An Investigation of Time-Frequency Representation Discriminators for High-Fidelity Vocoder


Yicheng Gu, Xueyao Zhang, Liumeng Xue, Haizhou Li, Zhizheng Wu

School of Data Science, The Chinese University of Hong Kong, Shenzhen

[Paper] [Code]

Abstract

Generative Adversarial Network (GAN) based vocoders are superior in both inference speed and synthesis quality when reconstructing an audible waveform from an acoustic representation. This study focuses on improving the discriminator for GAN-based vocoders. Most existing Time-Frequency Representation (TFR)-based discriminators are rooted in Short-Time Fourier Transform (STFT), which owns a constant Time-Frequency (TF) resolution, linearly scaled center frequencies, and a fixed decomposition basis, making it incompatible with signals like singing voices that require dynamic attention for different frequency bands and different time intervals. Motivated by that, we propose a Multi-Scale Sub-Band Constant-Q Transform CQT (MS-SB-CQT) discriminator and a Multi-Scale Temporal-Compressed Continuous Wavelet Transform CWT (MS-TC-CWT) discriminator. Both CQT and CWT have a dynamic TF resolution for different frequency bands. In contrast, CQT has a better modeling ability in pitch information, and CWT has a better modeling ability in short-time transients. Experiments conducted on both speech and singing voices confirm the effectiveness of our proposed discriminators. Moreover, the STFT, CQT, and CWT-based discriminators can be used jointly for better performance. The proposed discriminators can boost the synthesis quality of various state-of-the-art GAN-based vocoders, including HiFi-GAN, BigVGAN, and APNet.

Approach


MS-SB-CQT Discriminator

As illustrated below, the MS-SB-CQT Discriminator consists of identically structured sub-discriminators operating on CQT spectrograms with different time-frequency resolution distributions. In each sub-discriminator, the real and imaginary parts of the CQT spectrogram will be sent individually to our proposed Sub-Band Processing (SBP) module to get their latent representations. These two representations will then be concatenated and sent to convolutional layers to get the outputs for computing loss.
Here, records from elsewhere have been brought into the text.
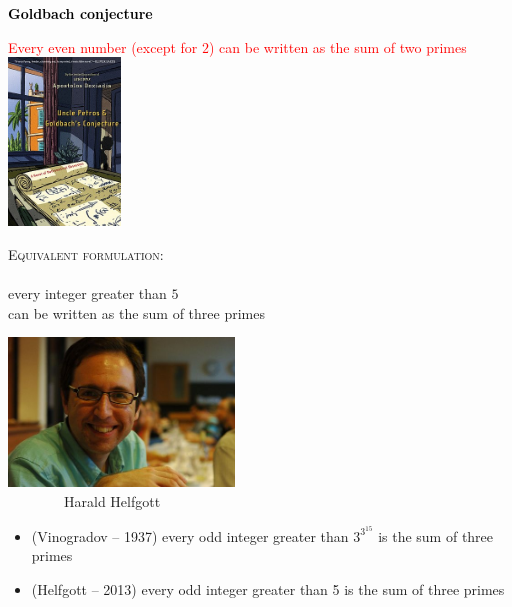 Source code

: \documentclass[landscape,display]{powersem} %
\newcommand{\heading}[1]{%
 \begin{center}
  \large\bf
  \shadowbox{{\textcolor{conceptcolor}{#1}}}%
 \end{center}
 \vspace{1ex minus 1ex}}
\begin{document}
\begin{slide}
\heading{The five conjectures today -- any News?}\pause

\textcolor{blue}{}\textcolor{black}{\textbf{Goldbach conjecture}} 

\textcolor{red}{Every even number (except for $2$) can be written as the sum of two primes}\pause
 \includegraphics[width=3cm]{images/petros_en.jpg}\pause
\vspace{-2cm}\hspace*{4cm}
\begin{minipage}{7cm}
\textsc{Equivalent formulation:}\\
\\
every integer greater than $5$ \\
can be written as the sum of three primes\end{minipage}

\end{slide}

\begin{slide}
 \heading{From Vinogradov to Helfgott}

 \includegraphics[width=6cm]{images/helfgott.jpg}\\ \ \ \ \ \ \ \ \ Harald Helfgott\pause
\vspace{-4cm}\hspace*{6cm}
\begin{minipage}{5cm}
\begin{itemize}
 \item (Vinogradov -- 1937) every odd integer greater than  $3^{3^{15}}$  is the sum of three primes
 \item (Helfgott -- 2013) every odd integer greater than 5 is the sum of three primes
\end{itemize}
\end{minipage}
\end{slide}
\end{document}
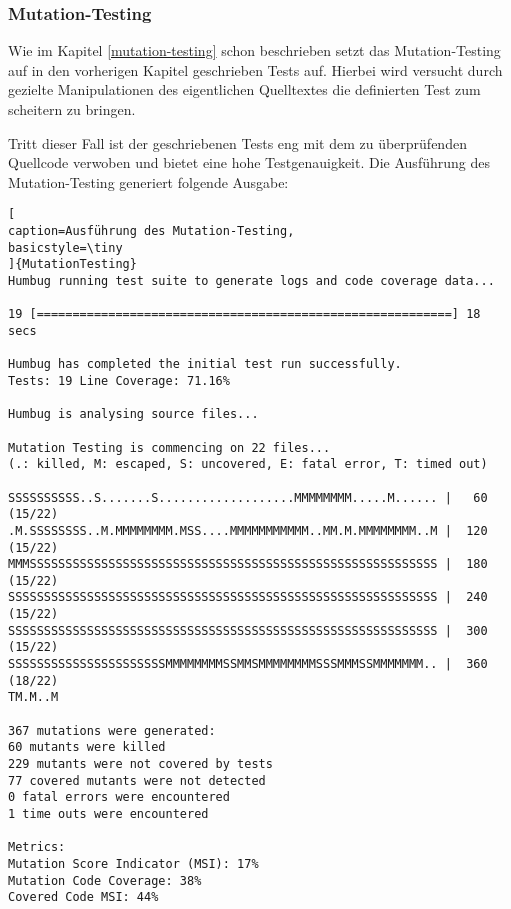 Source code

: 



\subsubsection{Mutation-Testing}
Wie im Kapitel \ref*{mutation-testing} schon beschrieben setzt das Mutation-Testing auf in den vorherigen Kapitel geschrieben Tests auf. Hierbei wird versucht durch gezielte Manipulationen des eigentlichen Quelltextes die definierten Test zum scheitern zu bringen.

Tritt dieser Fall ist der geschriebenen Tests eng mit dem zu überprüfenden Quellcode verwoben und bietet eine hohe Testgenauigkeit. Die Ausführung des Mutation-Testing generiert folgende Ausgabe:


\begin{lstlisting}[
caption=Ausführung des Mutation-Testing,
basicstyle=\tiny
]{MutationTesting}
Humbug running test suite to generate logs and code coverage data...

19 [==========================================================] 18 secs

Humbug has completed the initial test run successfully.
Tests: 19 Line Coverage: 71.16%

Humbug is analysing source files...

Mutation Testing is commencing on 22 files...
(.: killed, M: escaped, S: uncovered, E: fatal error, T: timed out)

SSSSSSSSSS..S.......S...................MMMMMMMM.....M...... |   60 (15/22)
.M.SSSSSSSS..M.MMMMMMMM.MSS....MMMMMMMMMMM..MM.M.MMMMMMMM..M |  120 (15/22)
MMMSSSSSSSSSSSSSSSSSSSSSSSSSSSSSSSSSSSSSSSSSSSSSSSSSSSSSSSSS |  180 (15/22)
SSSSSSSSSSSSSSSSSSSSSSSSSSSSSSSSSSSSSSSSSSSSSSSSSSSSSSSSSSSS |  240 (15/22)
SSSSSSSSSSSSSSSSSSSSSSSSSSSSSSSSSSSSSSSSSSSSSSSSSSSSSSSSSSSS |  300 (15/22)
SSSSSSSSSSSSSSSSSSSSSSMMMMMMMMSSMMSMMMMMMMMSSSMMMSSMMMMMMM.. |  360 (18/22)
TM.M..M

367 mutations were generated:
60 mutants were killed
229 mutants were not covered by tests
77 covered mutants were not detected
0 fatal errors were encountered
1 time outs were encountered

Metrics:
Mutation Score Indicator (MSI): 17%
Mutation Code Coverage: 38%
Covered Code MSI: 44%
\end{lstlisting}

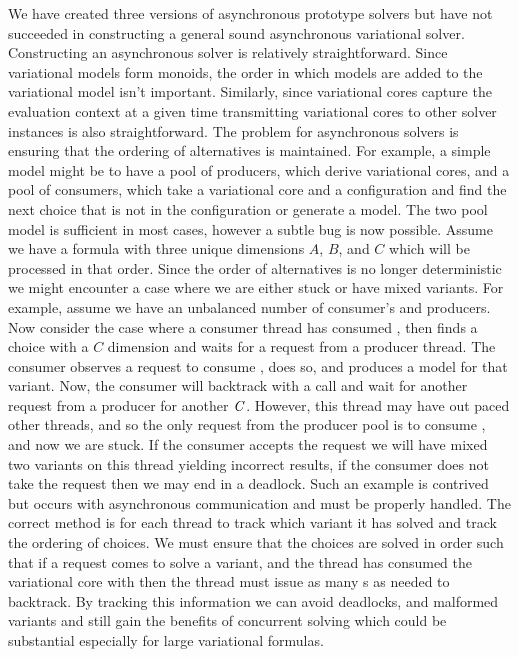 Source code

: We have created three versions of asynchronous prototype solvers but have not
succeeded in constructing a general sound asynchronous variational solver.
Constructing an asynchronous solver is relatively straightforward. Since
variational models form monoids, the order in which models are added to the
variational model isn't important. Similarly, since variational cores capture
the evaluation context at a given time transmitting variational cores to other
solver instances is also straightforward. The problem for asynchronous solvers
is ensuring that the ordering of alternatives is maintained. For example, a
simple model might be to have a pool of producers, which derive variational
cores, and a pool of consumers, which take a variational core and a
configuration and find the next choice that is not in the configuration or
generate a model. The two pool model is sufficient in most cases, however a
subtle bug is now possible. Assume we have a formula with three unique
dimensions $A$, $B$, and $C$ which will be processed in that order. Since the
order of alternatives is no longer deterministic we might encounter a case where
we are either stuck or have mixed variants. For example, assume we have an
unbalanced number of consumer's and producers. Now consider the case where a
consumer thread has consumed , then finds a choice
with a $C$ dimension and waits for a request from a producer thread. The
consumer observes a request to consume , does so, and produces a
model for that variant. Now, the consumer will backtrack with a  call
and wait for another request from a producer for another $\mathit{C}$. However, this
thread may have out paced other threads, and so the only request from the
producer pool is to consume , and now we are stuck. If the
consumer accepts the request we will have mixed two variants on this thread
yielding incorrect results, if the consumer does not take the request then we
may end in a deadlock. Such an example is contrived but occurs with asynchronous
communication and must be properly handled. The correct method is for each
thread to track which variant it has solved and track the ordering of choices.
We must ensure that the choices are solved in order such that if a request comes
to solve a  variant, and the thread has consumed the
variational core with  then the thread must issue as many
s as needed to backtrack. By tracking this information we can avoid
deadlocks, and malformed variants and still gain the benefits of concurrent
solving which could be substantial especially for large variational formulas.


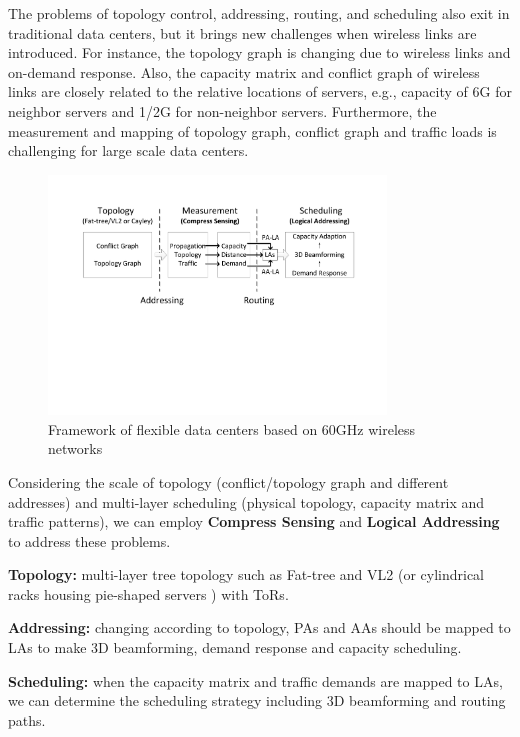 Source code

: \documentclass[journal,onecolumn,11pt]{IEEEtran}
\begin{document}
The problems of topology control, addressing, routing, and scheduling also exit in traditional data centers, but it brings new challenges when wireless links are introduced. For instance, the topology graph is changing due to wireless links and on-demand response. Also, the capacity matrix and conflict graph of wireless links are closely related to the relative locations of servers, e.g., capacity of 6G for neighbor servers and 1/2G for non-neighbor servers. Furthermore, the measurement and mapping of topology graph, conflict graph and traffic loads is challenging for large scale data centers.

\begin{figure}[!htp]
\centering
\includegraphics[width=0.8\textwidth]{framework.pdf}
\caption{Framework of flexible data centers based on 60GHz wireless networks}
\label{framework}
\end{figure}

Considering the scale of topology (conflict/topology graph and different addresses) and multi-layer scheduling (physical topology, capacity matrix and traffic patterns), we can employ \textbf{Compress Sensing} and \textbf{Logical Addressing} to address these problems.

\textbf{Topology:} multi-layer tree topology such as Fat-tree and VL2 (or cylindrical racks housing pie-shaped servers \cite{Shin:2012:FCW:2396556.2396560}) with ToRs.

\textbf{Addressing:} changing according to topology, PAs and AAs should be mapped to LAs to make 3D beamforming, demand response and capacity scheduling.

\textbf{Scheduling:} when the capacity matrix and traffic demands are mapped to LAs, we can determine the scheduling strategy including 3D beamforming and routing paths.
\end{document}
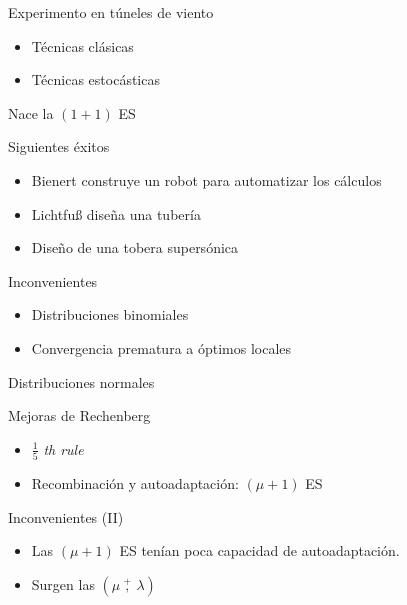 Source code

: \documentclass[10pt]{beamer}
\begin{document}
\begin{frame}{Experimento en túneles de viento}
  \begin{itemize}\itemsep2pt
  \item Técnicas clásicas
  \item Técnicas estocásticas
  \end{itemize}

  \begin{center}
    Nace la $(1 + 1)$ ES
  \end{center}
\end{frame}

\begin{frame}{Siguientes éxitos}
  \begin{itemize}\itemsep2pt
  \item Bienert construye un robot para automatizar los cálculos
  \item Lichtfu{\ss} diseña una tubería
  \item Diseño de una tobera supersónica
  \end{itemize}
\end{frame}

\begin{frame}{Inconvenientes}
  \begin{itemize}\itemsep2pt
  \item Distribuciones binomiales
  \item Convergencia prematura a óptimos locales
  \end{itemize}

  \begin{center}
    Distribuciones normales
  \end{center}
\end{frame}

\begin{frame}{Mejoras de Rechenberg}
  \begin{itemize}\itemsep2pt
  \item $\frac{1}{5}$ \emph{th rule}
  \item Recombinación y autoadaptación: $(\mu + 1)$ ES
  \end{itemize}
\end{frame}

\begin{frame}{Inconvenientes (II)}
  \begin{itemize}[<+- | alert@+>]
  \item Las $(\mu + 1)$ ES tenían poca capacidad de autoadaptación.
  \item Surgen las $\left( \mu \ \overset{+}{,} \ \lambda \right)$
  \end{itemize}
\end{frame}
\end{document}
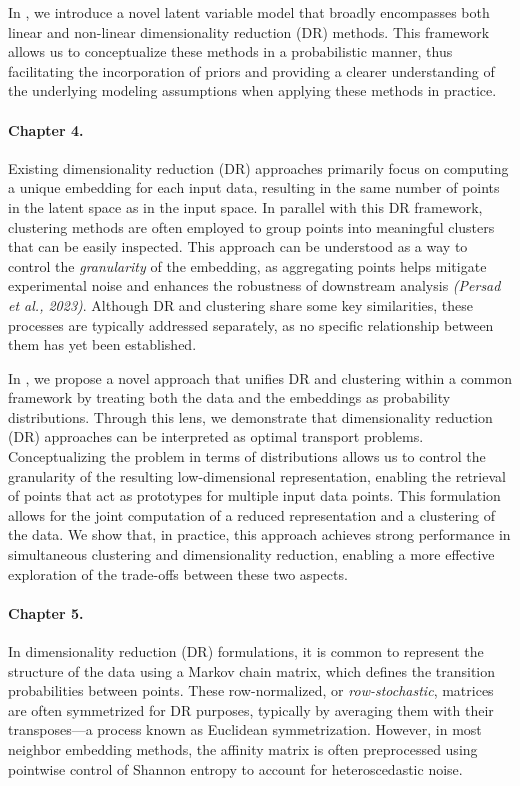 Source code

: In , we introduce a novel latent variable model that broadly encompasses both linear and non-linear dimensionality reduction (DR) methods. This framework allows us to conceptualize these methods in a probabilistic manner, thus facilitating the incorporation of priors and providing a clearer understanding of the underlying modeling assumptions when applying these methods in practice.

\paragraph{Chapter 4.}  
Existing dimensionality reduction (DR) approaches primarily focus on computing a unique embedding for each input data, resulting in the same number of points in the latent space as in the input space. In parallel with this DR framework, clustering methods are often employed to group points into meaningful clusters that can be easily inspected. This approach can be understood as a way to control the \emph{granularity} of the embedding, as aggregating points helps mitigate experimental noise and enhances the robustness of downstream analysis \emph{(Persad et al., 2023)}. Although DR and clustering share some key similarities, these processes are typically addressed separately, as no specific relationship between them has yet been established.

In , we propose a novel approach that unifies DR and clustering within a common framework by treating both the data and the embeddings as probability distributions. Through this lens, we demonstrate that dimensionality reduction (DR) approaches can be interpreted as optimal transport problems. Conceptualizing the problem in terms of distributions allows us to control the granularity of the resulting low-dimensional representation, enabling the retrieval of points that act as prototypes for multiple input data points. This formulation allows for the joint computation of a reduced representation and a clustering of the data. We show that, in practice, this approach achieves strong performance in simultaneous clustering and dimensionality reduction, enabling a more effective exploration of the trade-offs between these two aspects.

\paragraph{Chapter 5.}  
In dimensionality reduction (DR) formulations, it is common to represent the structure of the data using a Markov chain matrix, which defines the transition probabilities between points. These row-normalized, or \emph{row-stochastic}, matrices are often symmetrized for DR purposes, typically by averaging them with their transposes—a process known as Euclidean symmetrization. However, in most neighbor embedding methods, the affinity matrix is often preprocessed using pointwise control of Shannon entropy to account for heteroscedastic noise.

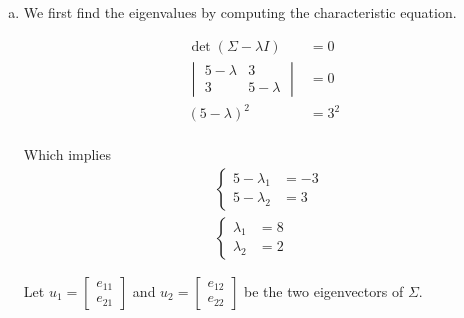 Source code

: \documentclass[a4paper, 10pt, twoside]{article}
\begin{document}
\begin{enumerate}[a)]
    \item We first find the eigenvalues by computing the characteristic equation.

          \begin{align*}
              \det (\Sigma - \lambda I)  & = 0   \\
              \begin{vmatrix} 5 - \lambda & 3 \\ 3 & 5 - \lambda \end{vmatrix} & = 0   \\
              (5-\lambda)^2              & = 3^2 \\
          \end{align*}

          Which implies
          \begin{align*}
               & \begin{cases}
                  5 - \lambda_1 & = -3 \\
                  5 - \lambda_2 & = 3
              \end{cases} \\
               & \begin{cases}
                  \lambda_1 & = 8 \\
                  \lambda_2 & = 2
              \end{cases}
          \end{align*}

          Let $u_1 = \begin{bmatrix}e_{11} \\ e_{21}\end{bmatrix}$ and $u_2 = \begin{bmatrix}e_{12} \\ e_{22}\end{bmatrix}$ be the two eigenvectors of $\Sigma$.


\end{enumerate}
\end{document}
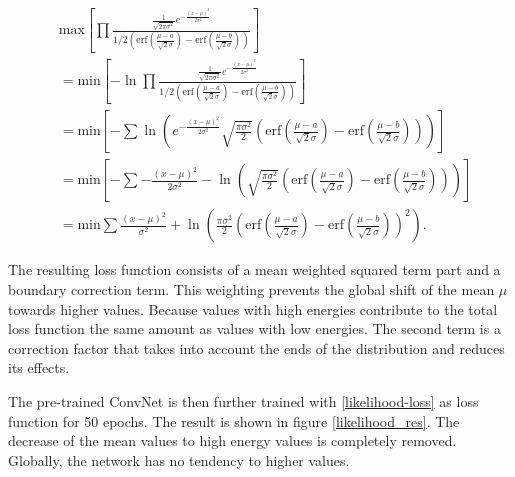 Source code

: \documentclass[12pt, a4paper]{thesis}
\begin{document}
\begin{align}
&\text{max}\left[ \prod \frac{\frac{1}{\sqrt{2\pi \sigma^2}}
      e^{-\frac{(x-\mu)^2}{2
          \sigma^2}}}{1/2\left(\text{erf}\left(\frac{\mu-a}{\sqrt{2}\sigma}\right)
      - \text{erf}\left(\frac{\mu-b}{\sqrt{2}\sigma}\right)\right)}
    \right]\\ &=\text{min}\left[ -\ln \prod \frac{\frac{1}{\sqrt{2\pi
          \sigma^2}} e^{-\frac{(x-\mu)^2}{2
          \sigma^2}}}{1/2\left(\text{erf}\left(\frac{\mu-a}{\sqrt{2}\sigma}\right)
      -
      \text{erf}\left(\frac{\mu-b}{\sqrt{2}\sigma}\right)\right)}\right]
  \\ &=\text{min}\left[ -\sum \ln(e^{-\frac{(x-\mu)^2}{2
        \sigma^2}}{\sqrt{\frac{\pi
          \sigma^2}{2}}\left(\text{erf}\left(\frac{\mu-a}{\sqrt{2}\sigma}\right)
      -
      \text{erf}\left(\frac{\mu-b}{\sqrt{2}\sigma}\right)\right)})\right]
  \\ &=\text{min}\left[ -\sum -\frac{(x-\mu)^2}{2
      \sigma^2}-\ln(\sqrt{\frac{\pi
        \sigma^2}{2}}\left(\text{erf}\left(\frac{\mu-a}{\sqrt{2}\sigma}\right)
    -
    \text{erf}\left(\frac{\mu-b}{\sqrt{2}\sigma}\right)\right))\right]
  \\ &=\text{min} \sum \frac{(x-\mu)^2}{\sigma^2} + \ln(\frac{\pi
    \sigma^2}{2}\left(\text{erf}\left(\frac{\mu-a}{\sqrt{2}\sigma}\right)
  -
  \text{erf}\left(\frac{\mu-b}{\sqrt{2}\sigma}\right)\right)^2). \label{likelihood-loss}
\end{align}


The resulting loss function consists of a mean weighted squared term
part and a boundary correction term. This weighting prevents the
global shift of the mean $\mu$ towards higher values. Because values
with high energies contribute to the total loss function the same
amount as values with low energies. The second term is a correction
factor that takes into account the ends of the distribution and
reduces its effects.

  The pre-trained ConvNet is then further trained with
\eqref{likelihood-loss} as loss function for 50 epochs. The result is
shown in figure \ref{likelihood_res}. The decrease of the mean values
to high energy values is completely removed. Globally, the network has
no tendency to higher values.
\end{document}
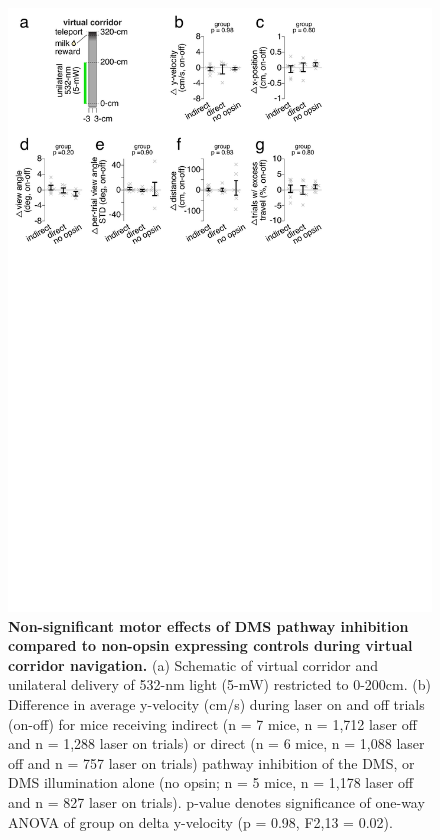 \begin{figure}[t!]
\vspace{-2.5cm}
  \begin{center}
    \includegraphics[width=0.90\linewidth]{ch7-appendix1/appendix1-figures/ExtData_Fig2.pdf}
    \caption[Non-significant motor effects of DMS pathway inhibition compared to non-opsin expressing controls during virtual corridor navigation]{\textbf{Non-significant motor effects of DMS pathway inhibition compared to non-opsin expressing controls during virtual corridor navigation.} (a) Schematic of virtual corridor and unilateral delivery of 532-nm light (5-mW) restricted to 0-200cm. (b) Difference in average y-velocity (cm/s) during laser on and off trials (on-off) for mice receiving indirect (n = 7 mice, n = 1,712 laser off and n = 1,288 laser on trials) or direct (n = 6 mice, n = 1,088 laser off and n = 757 laser on trials) pathway inhibition of the DMS, or DMS illumination alone (no opsin; n = 5 mice, n = 1,178 laser off and n = 827 laser on trials). p-value denotes significance of one-way ANOVA of group on delta y-velocity (p = 0.98, F2,13 = 0.02). }
    \label{fig:ap1:ext2}
  \end{center}
  \vspace{-1.5cm}
\end{figure}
Architecture of the Sub-Discriminator in MS-SB-CQT Discriminator. Operator ''C'' denotes for concatenation. SBP means our proposed Sub-Band Processor module. It can be observed that the desynchronized CQT Spectrogram (bottom-right) has been synchronized (upper-right) after SBP.


MS-MW-CWT Discriminator

As illustrated below, the MS-MW-CWT Discriminator consists of identically structured sub-discriminators operating on CWT spectrograms with different wavelets and different amounts of wavelet scales. In each sub-discriminator, the CWT spectrogram will be sent to a series of Conv2d layers that only operate on the time dimension to obtain its time-domain compressed representation. The processed representation will then be sent to convolutional layers to get the outputs for computing loss.


Architecture of the Sub-Discriminator in MS-TC-CWT Discriminator. Operator ''C'' denotes for concatenation. TC means our proposed Temporal Compressor module. Comp is a series of temporal-overlapped convolution layers. K is the total number of frequency bins. It can be observed that the CWT Spectrogram (bottom-right) can be compressed while maintaining the overall energy distribution over different frequency bins (upper-right).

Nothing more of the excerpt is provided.